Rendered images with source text
──────────────────────────────

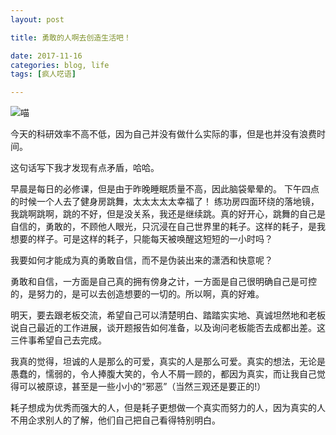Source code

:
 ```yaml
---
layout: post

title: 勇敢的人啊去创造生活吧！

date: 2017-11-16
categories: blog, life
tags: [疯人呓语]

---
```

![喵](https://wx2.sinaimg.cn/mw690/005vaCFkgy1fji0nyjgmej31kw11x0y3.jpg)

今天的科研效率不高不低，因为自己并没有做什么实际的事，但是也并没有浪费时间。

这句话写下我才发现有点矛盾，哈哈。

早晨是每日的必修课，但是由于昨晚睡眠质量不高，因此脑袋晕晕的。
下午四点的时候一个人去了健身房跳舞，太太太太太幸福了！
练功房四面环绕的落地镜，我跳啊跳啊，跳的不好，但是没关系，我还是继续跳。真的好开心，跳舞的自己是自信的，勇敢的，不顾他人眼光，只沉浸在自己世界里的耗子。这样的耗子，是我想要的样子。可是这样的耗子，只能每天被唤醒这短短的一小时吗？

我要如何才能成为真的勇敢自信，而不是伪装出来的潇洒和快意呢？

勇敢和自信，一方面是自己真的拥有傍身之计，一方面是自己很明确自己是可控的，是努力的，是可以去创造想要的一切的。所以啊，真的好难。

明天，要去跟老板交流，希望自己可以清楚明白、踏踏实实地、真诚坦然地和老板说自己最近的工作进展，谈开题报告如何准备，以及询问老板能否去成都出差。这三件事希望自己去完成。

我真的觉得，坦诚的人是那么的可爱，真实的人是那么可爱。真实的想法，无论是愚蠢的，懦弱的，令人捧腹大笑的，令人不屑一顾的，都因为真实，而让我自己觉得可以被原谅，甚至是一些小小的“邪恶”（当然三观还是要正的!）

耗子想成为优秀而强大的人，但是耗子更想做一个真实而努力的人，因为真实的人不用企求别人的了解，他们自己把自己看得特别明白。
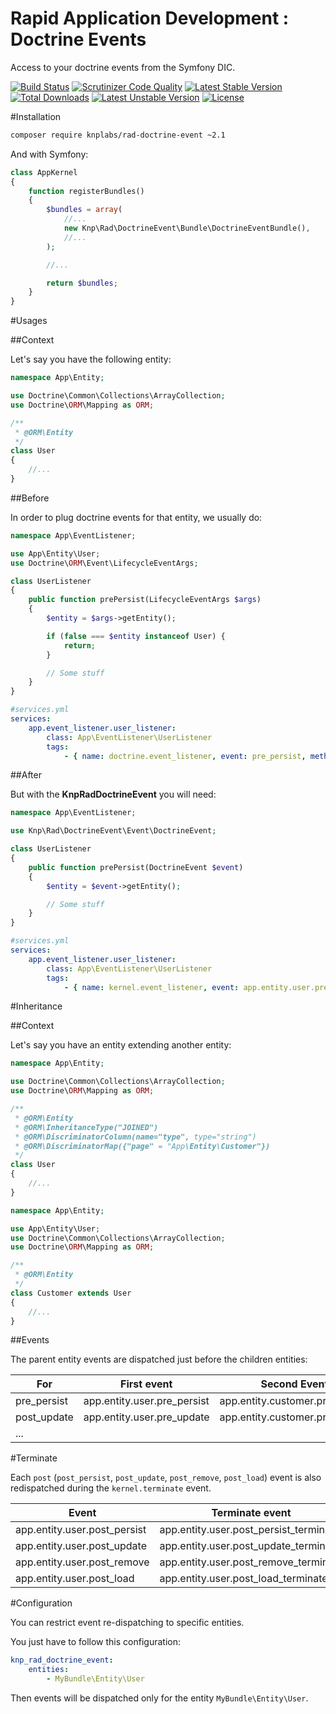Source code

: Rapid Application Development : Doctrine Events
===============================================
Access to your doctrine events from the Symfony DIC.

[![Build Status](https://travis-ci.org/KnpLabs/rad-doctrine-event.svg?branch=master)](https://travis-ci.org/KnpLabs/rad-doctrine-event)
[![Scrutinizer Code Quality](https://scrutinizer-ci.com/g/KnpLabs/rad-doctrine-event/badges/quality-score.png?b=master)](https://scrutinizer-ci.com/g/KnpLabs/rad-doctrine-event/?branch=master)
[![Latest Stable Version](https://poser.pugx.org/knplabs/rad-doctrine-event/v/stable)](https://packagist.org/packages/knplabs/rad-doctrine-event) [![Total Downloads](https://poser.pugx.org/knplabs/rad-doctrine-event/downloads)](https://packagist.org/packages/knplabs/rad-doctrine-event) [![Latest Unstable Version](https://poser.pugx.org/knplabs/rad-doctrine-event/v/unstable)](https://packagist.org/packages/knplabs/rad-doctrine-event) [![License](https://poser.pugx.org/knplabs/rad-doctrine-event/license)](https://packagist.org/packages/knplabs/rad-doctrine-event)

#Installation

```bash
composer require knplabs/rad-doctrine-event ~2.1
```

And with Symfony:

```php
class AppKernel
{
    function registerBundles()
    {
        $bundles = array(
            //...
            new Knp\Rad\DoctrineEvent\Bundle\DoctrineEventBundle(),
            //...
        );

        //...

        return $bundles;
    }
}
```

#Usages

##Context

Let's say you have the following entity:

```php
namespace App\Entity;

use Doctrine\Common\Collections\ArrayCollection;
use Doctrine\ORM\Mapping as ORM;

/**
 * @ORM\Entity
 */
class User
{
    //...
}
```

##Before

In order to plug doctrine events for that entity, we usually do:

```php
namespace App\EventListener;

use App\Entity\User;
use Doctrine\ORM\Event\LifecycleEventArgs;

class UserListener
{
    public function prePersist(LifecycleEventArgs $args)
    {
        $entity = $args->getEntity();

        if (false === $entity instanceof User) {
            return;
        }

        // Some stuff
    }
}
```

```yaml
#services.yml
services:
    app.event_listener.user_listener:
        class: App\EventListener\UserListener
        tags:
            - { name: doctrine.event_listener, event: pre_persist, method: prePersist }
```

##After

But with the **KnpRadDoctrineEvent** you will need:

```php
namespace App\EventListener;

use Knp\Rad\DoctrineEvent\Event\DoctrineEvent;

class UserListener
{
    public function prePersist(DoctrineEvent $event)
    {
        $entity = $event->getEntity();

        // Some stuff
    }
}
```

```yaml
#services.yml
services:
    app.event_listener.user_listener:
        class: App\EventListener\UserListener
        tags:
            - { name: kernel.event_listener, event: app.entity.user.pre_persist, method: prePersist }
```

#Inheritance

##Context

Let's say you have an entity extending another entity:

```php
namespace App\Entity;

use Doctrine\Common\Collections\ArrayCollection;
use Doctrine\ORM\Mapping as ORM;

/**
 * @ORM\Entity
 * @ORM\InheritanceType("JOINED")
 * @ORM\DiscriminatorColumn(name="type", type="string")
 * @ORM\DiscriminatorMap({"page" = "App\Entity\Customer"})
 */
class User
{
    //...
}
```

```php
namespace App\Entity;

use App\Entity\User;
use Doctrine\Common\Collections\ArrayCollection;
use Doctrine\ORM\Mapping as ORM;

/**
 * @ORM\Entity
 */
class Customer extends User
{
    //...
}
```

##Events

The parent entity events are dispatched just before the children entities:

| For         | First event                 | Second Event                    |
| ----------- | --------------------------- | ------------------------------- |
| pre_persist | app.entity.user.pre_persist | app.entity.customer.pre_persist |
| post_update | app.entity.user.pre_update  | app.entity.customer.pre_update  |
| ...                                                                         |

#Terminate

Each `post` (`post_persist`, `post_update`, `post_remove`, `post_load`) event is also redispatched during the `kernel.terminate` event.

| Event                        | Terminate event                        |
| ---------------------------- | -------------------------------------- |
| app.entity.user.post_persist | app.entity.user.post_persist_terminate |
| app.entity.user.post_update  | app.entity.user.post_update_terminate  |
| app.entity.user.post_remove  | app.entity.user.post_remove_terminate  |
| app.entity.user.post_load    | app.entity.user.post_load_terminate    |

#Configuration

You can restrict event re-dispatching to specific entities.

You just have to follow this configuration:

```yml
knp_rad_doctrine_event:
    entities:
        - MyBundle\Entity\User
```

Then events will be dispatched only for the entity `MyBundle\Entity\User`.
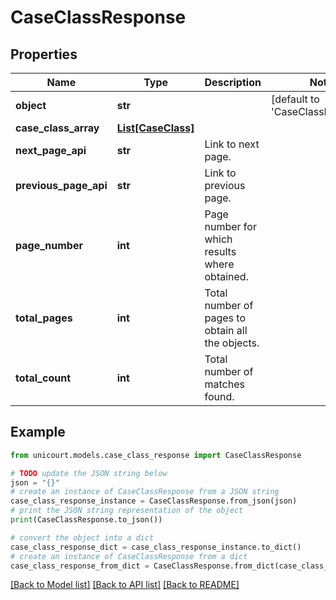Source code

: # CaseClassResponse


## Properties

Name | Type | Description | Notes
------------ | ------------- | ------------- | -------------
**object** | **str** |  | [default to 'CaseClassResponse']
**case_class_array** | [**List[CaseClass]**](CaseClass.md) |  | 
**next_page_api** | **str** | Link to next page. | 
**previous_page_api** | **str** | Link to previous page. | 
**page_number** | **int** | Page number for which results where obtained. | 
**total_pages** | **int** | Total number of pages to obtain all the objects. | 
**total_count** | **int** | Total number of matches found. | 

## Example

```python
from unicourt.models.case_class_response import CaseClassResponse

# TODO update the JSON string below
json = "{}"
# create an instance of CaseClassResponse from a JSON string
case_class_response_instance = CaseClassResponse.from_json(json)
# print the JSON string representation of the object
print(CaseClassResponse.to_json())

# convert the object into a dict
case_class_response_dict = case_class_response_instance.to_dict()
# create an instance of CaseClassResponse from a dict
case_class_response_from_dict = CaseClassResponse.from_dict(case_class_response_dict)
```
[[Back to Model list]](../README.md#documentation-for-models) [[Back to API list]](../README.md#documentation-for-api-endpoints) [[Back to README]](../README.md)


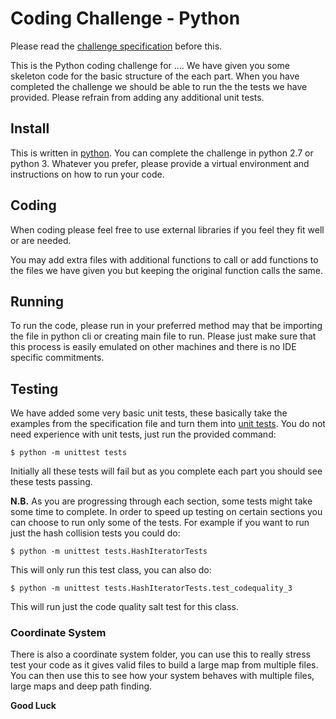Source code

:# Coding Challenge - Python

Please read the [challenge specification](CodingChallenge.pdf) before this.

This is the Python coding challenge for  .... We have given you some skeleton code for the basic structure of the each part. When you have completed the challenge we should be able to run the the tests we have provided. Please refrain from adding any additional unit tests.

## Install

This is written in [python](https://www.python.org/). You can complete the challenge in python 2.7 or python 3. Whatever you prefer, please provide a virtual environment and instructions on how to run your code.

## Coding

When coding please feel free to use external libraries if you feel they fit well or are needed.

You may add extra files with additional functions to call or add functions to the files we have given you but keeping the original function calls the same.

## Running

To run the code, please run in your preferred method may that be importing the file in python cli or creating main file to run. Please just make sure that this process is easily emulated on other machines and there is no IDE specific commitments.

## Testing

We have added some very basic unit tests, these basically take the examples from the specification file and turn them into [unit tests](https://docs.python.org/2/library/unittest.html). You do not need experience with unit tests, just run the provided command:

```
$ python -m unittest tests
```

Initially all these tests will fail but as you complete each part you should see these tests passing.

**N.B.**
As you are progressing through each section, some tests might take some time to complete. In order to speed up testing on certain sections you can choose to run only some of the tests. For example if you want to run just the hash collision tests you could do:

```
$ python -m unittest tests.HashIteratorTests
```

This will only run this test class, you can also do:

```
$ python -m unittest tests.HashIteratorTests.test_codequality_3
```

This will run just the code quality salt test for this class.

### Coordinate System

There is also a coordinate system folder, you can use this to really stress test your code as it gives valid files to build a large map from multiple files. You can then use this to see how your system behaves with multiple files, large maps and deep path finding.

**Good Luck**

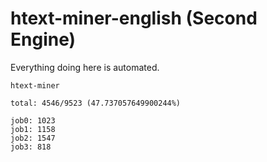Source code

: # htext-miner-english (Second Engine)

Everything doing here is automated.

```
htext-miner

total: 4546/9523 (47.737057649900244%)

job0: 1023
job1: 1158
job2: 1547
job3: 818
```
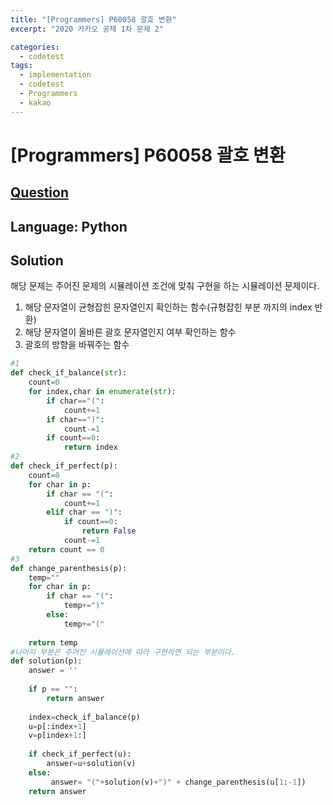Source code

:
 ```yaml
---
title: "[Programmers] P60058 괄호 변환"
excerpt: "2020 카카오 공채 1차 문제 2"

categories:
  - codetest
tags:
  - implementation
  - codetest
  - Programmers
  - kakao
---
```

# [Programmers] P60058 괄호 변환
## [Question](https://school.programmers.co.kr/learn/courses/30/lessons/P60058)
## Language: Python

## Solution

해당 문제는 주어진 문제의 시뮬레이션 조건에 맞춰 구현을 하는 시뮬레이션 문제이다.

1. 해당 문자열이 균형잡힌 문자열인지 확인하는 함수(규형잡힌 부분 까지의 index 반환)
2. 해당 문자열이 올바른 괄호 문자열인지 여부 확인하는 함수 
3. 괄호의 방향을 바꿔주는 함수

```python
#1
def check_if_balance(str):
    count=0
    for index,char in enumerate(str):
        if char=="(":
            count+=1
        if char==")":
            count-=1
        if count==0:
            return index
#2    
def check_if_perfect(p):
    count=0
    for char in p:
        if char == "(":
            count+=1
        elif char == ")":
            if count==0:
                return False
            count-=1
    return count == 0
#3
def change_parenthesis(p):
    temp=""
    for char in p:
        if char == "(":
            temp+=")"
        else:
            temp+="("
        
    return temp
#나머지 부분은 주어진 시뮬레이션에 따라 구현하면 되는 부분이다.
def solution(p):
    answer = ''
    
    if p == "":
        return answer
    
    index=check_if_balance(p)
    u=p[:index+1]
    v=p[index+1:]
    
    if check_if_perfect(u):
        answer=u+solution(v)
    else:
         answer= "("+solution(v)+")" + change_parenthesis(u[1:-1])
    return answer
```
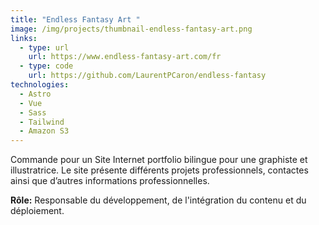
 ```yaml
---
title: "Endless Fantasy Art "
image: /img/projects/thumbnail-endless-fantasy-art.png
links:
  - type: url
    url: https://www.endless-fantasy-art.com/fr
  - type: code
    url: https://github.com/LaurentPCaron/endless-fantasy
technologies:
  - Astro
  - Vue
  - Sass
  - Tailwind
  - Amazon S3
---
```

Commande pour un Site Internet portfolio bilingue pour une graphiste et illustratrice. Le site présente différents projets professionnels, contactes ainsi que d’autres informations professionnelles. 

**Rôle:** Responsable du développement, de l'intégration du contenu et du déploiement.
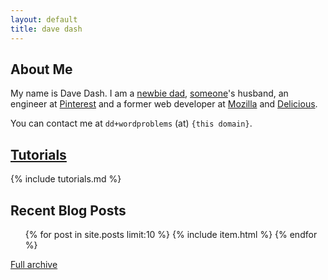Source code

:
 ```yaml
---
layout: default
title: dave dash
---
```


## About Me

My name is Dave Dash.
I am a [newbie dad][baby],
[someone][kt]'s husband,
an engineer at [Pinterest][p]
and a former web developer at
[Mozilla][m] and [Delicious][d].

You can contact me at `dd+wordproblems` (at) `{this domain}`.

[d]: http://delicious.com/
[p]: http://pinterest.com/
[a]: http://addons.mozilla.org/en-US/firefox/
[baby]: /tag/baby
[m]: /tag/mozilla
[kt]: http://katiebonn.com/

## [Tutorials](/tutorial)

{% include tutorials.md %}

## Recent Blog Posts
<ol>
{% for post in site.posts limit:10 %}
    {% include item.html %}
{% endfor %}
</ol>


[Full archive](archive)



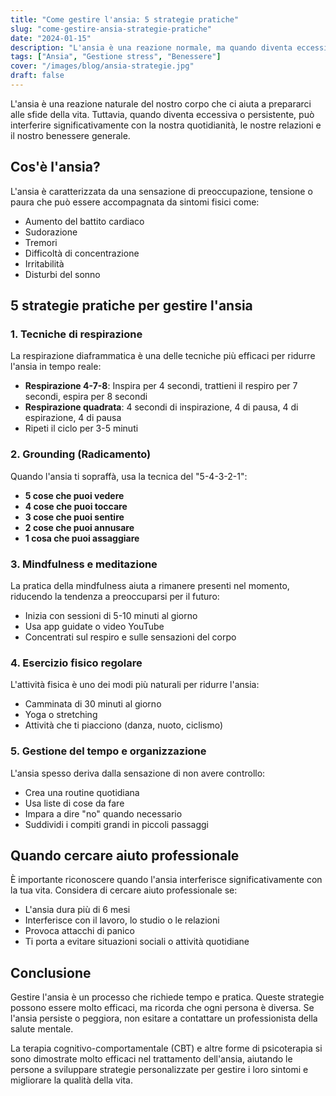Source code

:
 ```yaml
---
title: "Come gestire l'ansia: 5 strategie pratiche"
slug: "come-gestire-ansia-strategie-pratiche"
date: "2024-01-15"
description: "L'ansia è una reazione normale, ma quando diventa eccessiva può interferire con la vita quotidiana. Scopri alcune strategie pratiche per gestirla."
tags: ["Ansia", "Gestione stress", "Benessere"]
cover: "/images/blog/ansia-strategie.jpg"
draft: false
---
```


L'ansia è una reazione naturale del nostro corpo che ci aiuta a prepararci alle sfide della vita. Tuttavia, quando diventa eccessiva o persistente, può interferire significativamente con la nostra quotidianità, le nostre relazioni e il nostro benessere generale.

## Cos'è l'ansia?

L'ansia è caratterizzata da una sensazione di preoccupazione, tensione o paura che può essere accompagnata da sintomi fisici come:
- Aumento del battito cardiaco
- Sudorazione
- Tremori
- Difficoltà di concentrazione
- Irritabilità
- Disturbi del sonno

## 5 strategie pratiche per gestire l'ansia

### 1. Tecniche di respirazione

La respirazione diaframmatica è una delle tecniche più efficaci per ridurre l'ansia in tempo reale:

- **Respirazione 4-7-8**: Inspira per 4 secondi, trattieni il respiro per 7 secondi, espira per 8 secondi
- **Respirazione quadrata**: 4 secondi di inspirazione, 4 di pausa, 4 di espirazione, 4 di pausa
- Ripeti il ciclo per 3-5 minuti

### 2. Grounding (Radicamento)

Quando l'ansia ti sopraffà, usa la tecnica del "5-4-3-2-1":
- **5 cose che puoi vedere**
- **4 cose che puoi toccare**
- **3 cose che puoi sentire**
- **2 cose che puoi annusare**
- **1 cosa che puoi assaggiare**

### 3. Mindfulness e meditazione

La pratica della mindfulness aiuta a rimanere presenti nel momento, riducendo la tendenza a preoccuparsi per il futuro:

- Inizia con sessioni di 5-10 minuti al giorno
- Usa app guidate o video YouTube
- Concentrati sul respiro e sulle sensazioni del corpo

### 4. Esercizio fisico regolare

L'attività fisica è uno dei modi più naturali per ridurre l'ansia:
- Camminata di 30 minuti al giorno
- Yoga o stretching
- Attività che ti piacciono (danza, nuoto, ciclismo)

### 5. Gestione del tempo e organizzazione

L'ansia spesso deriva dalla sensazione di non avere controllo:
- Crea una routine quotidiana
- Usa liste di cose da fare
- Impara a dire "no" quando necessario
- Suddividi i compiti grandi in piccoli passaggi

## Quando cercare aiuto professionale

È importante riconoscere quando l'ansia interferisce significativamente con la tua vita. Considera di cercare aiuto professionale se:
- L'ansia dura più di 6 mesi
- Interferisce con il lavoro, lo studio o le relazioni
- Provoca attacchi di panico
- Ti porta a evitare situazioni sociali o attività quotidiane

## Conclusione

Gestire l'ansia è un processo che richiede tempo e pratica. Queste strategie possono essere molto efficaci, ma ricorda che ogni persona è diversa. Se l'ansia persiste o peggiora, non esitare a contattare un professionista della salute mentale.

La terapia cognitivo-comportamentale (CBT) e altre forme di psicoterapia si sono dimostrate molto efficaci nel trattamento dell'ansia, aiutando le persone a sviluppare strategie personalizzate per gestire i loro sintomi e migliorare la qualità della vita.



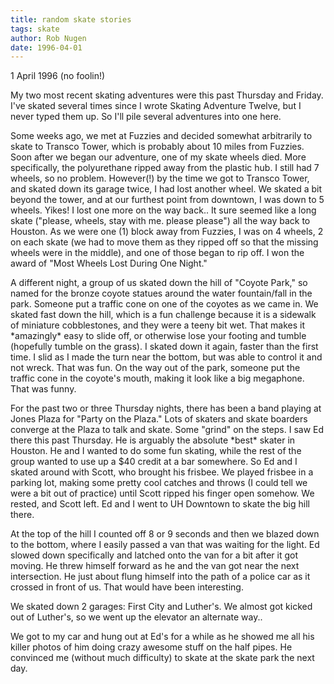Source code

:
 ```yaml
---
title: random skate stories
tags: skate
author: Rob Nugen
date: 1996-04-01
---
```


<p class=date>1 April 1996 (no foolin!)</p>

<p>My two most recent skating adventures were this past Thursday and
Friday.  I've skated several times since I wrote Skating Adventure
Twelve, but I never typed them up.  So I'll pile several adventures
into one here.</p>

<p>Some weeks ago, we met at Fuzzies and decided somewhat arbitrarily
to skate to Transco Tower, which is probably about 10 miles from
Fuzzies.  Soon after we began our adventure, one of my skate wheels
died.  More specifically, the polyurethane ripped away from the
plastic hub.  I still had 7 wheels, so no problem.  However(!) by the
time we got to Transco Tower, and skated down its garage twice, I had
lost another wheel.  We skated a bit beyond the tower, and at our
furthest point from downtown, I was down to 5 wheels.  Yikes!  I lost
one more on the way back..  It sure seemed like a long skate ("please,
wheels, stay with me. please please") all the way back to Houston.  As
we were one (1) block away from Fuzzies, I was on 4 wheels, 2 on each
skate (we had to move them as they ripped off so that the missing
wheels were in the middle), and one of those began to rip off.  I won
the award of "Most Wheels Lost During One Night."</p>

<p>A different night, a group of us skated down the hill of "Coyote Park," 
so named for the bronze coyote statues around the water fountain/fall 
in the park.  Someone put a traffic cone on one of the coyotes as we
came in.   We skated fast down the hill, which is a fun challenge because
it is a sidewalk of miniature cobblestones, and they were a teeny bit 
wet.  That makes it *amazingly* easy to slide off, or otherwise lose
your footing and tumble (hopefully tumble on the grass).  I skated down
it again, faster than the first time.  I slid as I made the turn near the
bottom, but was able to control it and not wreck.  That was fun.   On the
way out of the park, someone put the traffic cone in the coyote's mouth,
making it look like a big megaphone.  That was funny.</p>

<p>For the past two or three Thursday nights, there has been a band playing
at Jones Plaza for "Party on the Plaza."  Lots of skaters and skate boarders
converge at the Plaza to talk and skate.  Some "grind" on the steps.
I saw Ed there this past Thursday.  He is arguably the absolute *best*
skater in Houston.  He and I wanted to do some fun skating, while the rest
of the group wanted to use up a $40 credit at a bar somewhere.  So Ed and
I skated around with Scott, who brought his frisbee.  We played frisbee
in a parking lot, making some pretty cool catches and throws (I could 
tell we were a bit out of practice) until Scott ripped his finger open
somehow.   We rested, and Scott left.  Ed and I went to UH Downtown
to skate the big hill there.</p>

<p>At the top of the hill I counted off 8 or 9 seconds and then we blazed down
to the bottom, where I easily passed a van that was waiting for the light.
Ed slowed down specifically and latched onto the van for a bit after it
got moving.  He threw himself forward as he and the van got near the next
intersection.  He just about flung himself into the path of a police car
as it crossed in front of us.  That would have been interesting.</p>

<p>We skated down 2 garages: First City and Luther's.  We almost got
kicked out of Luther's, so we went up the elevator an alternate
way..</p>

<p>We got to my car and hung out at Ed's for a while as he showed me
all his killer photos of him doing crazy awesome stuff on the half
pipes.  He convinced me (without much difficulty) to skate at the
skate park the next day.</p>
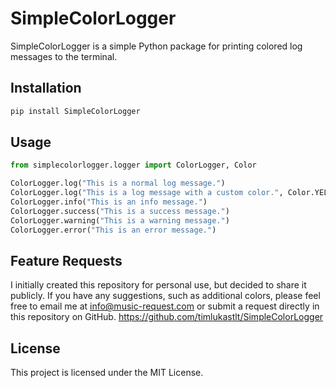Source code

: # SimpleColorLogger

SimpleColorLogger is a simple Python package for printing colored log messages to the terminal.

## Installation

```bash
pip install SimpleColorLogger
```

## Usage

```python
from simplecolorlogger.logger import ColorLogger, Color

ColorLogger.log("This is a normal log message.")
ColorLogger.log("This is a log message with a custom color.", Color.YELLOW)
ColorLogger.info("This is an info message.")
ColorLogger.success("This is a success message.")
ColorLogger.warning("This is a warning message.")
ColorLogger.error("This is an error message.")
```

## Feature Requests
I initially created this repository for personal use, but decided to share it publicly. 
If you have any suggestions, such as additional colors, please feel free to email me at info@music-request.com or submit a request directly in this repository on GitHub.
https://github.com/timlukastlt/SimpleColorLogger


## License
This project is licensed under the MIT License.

──────────────────────────────

§ **EXERCISE REQUIREMENTS**:
Which lines of the data contain the word "function"? Copy each one.

§ **TASK SOLUTION**:
    function registerBundles()
    public function prePersist(LifecycleEventArgs $args)
    public function prePersist(DoctrineEvent $event)
You may add extra files with additional functions to call or add functions to the files we have given you but keeping the original function calls the same.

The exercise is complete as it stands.